This represented a 0.78% decrease from the previous day’s rate of N774/$1, as well as a N38 divergence from the official exchange rate.
The P2P market, which allows for the exchange of dollars for cryptocurrency, had an exchange rate of approximately N787.5/$1.
Most traders appear to be watching activity in the investor and exporter window, which is still seeking to re-establish itself as the official destination for currency trading.
Meanwhile, the FMDQ revised the computation methodologies of its foreign exchange (FX) rate-fixing products, effective from Wednesday, July 5, 2023. The move is likely to impact how the exchange rate is determined going forward.

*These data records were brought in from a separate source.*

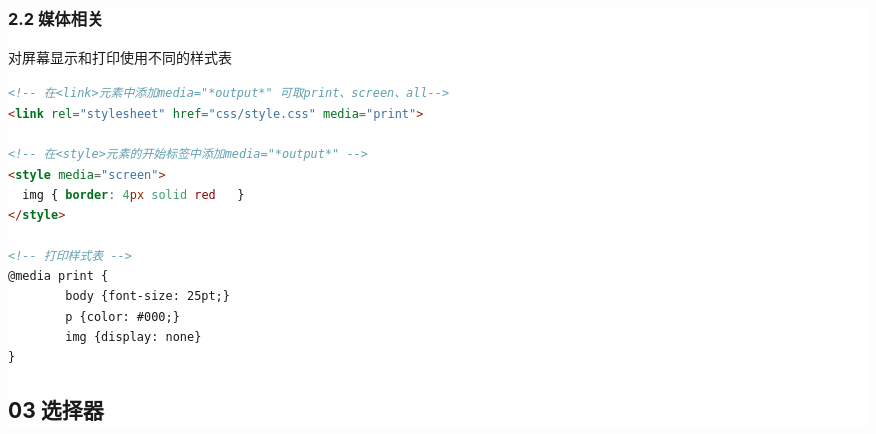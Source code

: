 ### 2.2 媒体相关

对屏幕显示和打印使用不同的样式表

```html
<!-- 在<link>元素中添加media="*output*" 可取print、screen、all-->
<link rel="stylesheet" href="css/style.css" media="print">

<!-- 在<style>元素的开始标签中添加media="*output*" -->
<style media="screen">
  img {	border: 4px solid red	}
</style>

<!-- 打印样式表 -->
@media print {
		body {font-size: 25pt;}
		p {color: #000;}
		img {display: none}
}
```

## 03 选择器
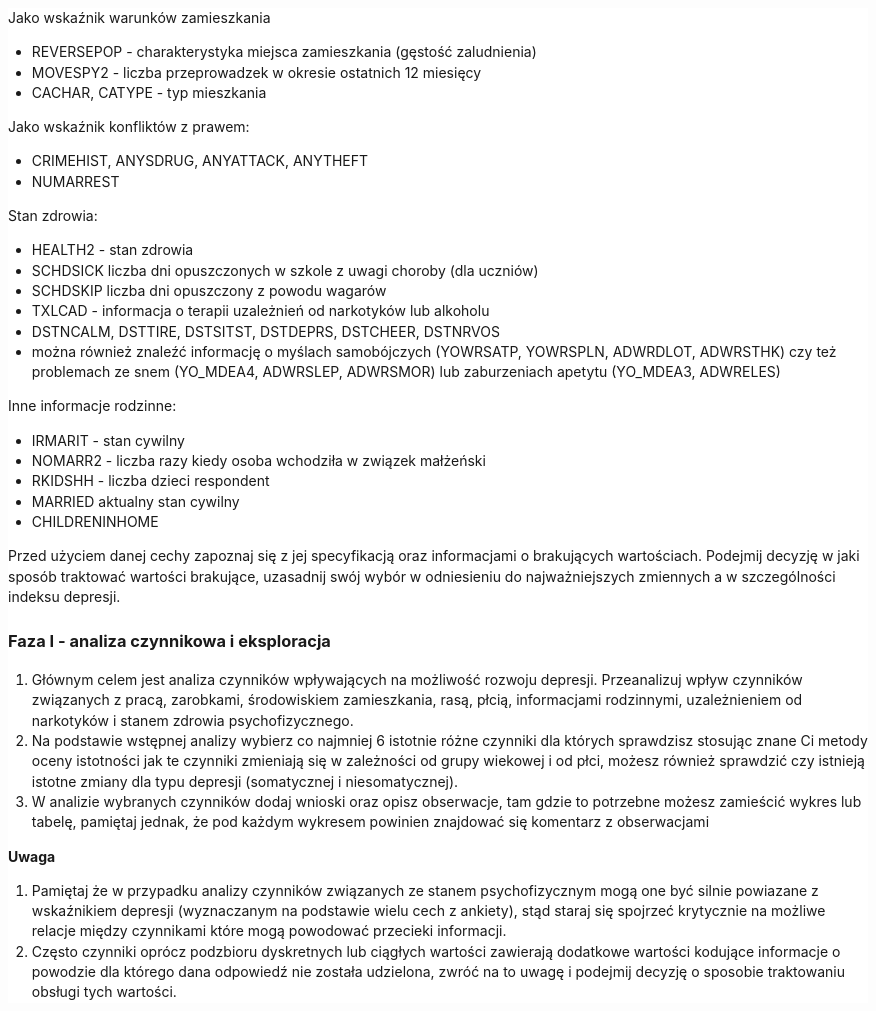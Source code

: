 Jako wskaźnik warunków zamieszkania

- REVERSEPOP - charakterystyka miejsca zamieszkania (gęstość zaludnienia)
- MOVESPY2 - liczba przeprowadzek w okresie ostatnich 12 miesięcy
- CACHAR, CATYPE - typ mieszkania

Jako wskaźnik konfliktów z prawem:

- CRIMEHIST, ANYSDRUG, ANYATTACK, ANYTHEFT
- NUMARREST

Stan zdrowia:

- HEALTH2 - stan zdrowia
- SCHDSICK liczba dni opuszczonych w szkole z uwagi choroby (dla uczniów)
- SCHDSKIP liczba dni opuszczony z powodu wagarów
- TXLCAD - informacja o terapii uzależnień od narkotyków lub alkoholu
- DSTNCALM, DSTTIRE, DSTSITST, DSTDEPRS, DSTCHEER, DSTNRVOS
- można również znaleźć informację o myślach samobójczych (YOWRSATP, YOWRSPLN, ADWRDLOT, ADWRSTHK) czy też problemach ze snem (YO_MDEA4, ADWRSLEP, ADWRSMOR) lub zaburzeniach apetytu (YO_MDEA3, ADWRELES)

Inne informacje rodzinne:

- IRMARIT - stan cywilny
- NOMARR2 - liczba razy kiedy osoba wchodziła w związek małżeński
- RKIDSHH - liczba dzieci respondent
- MARRIED aktualny stan cywilny
- CHILDRENINHOME

Przed użyciem danej cechy zapoznaj się z jej specyfikacją oraz informacjami o brakujących wartościach. Podejmij decyzję w jaki sposób traktować wartości brakujące, uzasadnij swój wybór w odniesieniu do najważniejszych zmiennych a w szczególności indeksu depresji.


### Faza I - analiza czynnikowa i eksploracja

1. Głównym celem jest analiza czynników wpływających na możliwość rozwoju depresji. Przeanalizuj wpływ czynników związanych z pracą, zarobkami, środowiskiem zamieszkania, rasą, płcią, informacjami rodzinnymi, uzależnieniem od narkotyków i stanem zdrowia psychofizycznego. 
2. Na podstawie wstępnej analizy wybierz co najmniej 6 istotnie różne czynniki dla których sprawdzisz stosując znane Ci metody oceny istotności jak te czynniki zmieniają się  w zależności od grupy wiekowej i od płci, możesz również sprawdzić czy istnieją istotne zmiany dla  typu depresji (somatycznej i niesomatycznej).
3. W analizie wybranych czynników dodaj wnioski oraz opisz obserwacje, tam gdzie to potrzebne możesz zamieścić wykres lub tabelę, pamiętaj jednak, że pod każdym wykresem powinien znajdować się komentarz z obserwacjami


**Uwaga**

1. Pamiętaj że w przypadku analizy czynników związanych ze stanem psychofizycznym mogą one być silnie powiazane z wskaźnikiem depresji (wyznaczanym na podstawie wielu cech z ankiety), stąd staraj się spojrzeć krytycznie na możliwe relacje między czynnikami które mogą powodować przecieki informacji.
2. Często czynniki oprócz podzbioru dyskretnych lub ciągłych wartości zawierają dodatkowe wartości kodujące informacje o powodzie dla którego dana odpowiedź nie została udzielona, zwróć na to uwagę i podejmij decyzję o sposobie traktowaniu obsługi tych wartości. 
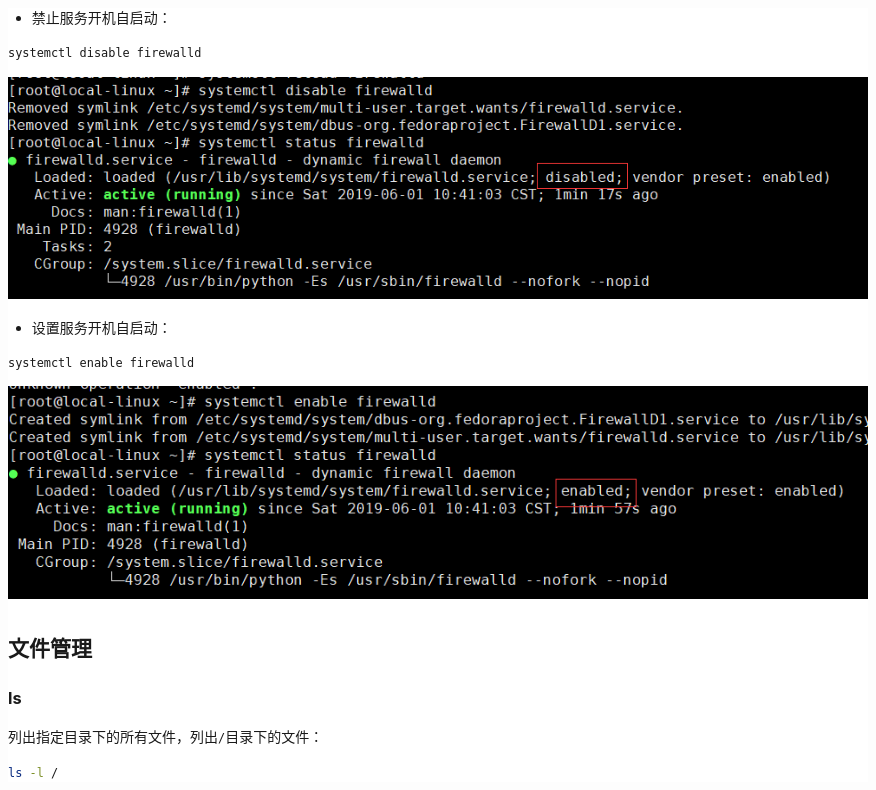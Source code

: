 - 禁止服务开机自启动：

```bash
systemctl disable firewalld
```

![](/img/mall/linux_command_05.png)

- 设置服务开机自启动：

```bash
systemctl enable firewalld
```

![](/img/mall/linux_command_06.png)

## 文件管理

### ls

列出指定目录下的所有文件，列出`/`目录下的文件：

```bash
ls -l /
```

According to a market notice issued by FMDQ Exchange, the Nigerian Autonomous Foreign Exchange Rate Fixing (NAFEX) and the Investors’ and Exporters,’ (I&E) FX Window Spot Rates will now be calculated using actual FX market transaction data, rather than indicative quotes from market participants.
Previously, rates were decided by quotes submitted by traders rather than real deals.
The indicative quotation approach is vulnerable to manipulation since it may not fully reflect the actual price at which a trade was completed.
Analysts opine the changes are anticipated to have an immediate influence on how foreign exchange currency rates are established.
When traders realize that the closing rates are not simply rates but are based on actual trades, the effect of demand and supply on prices will also aid price discovery.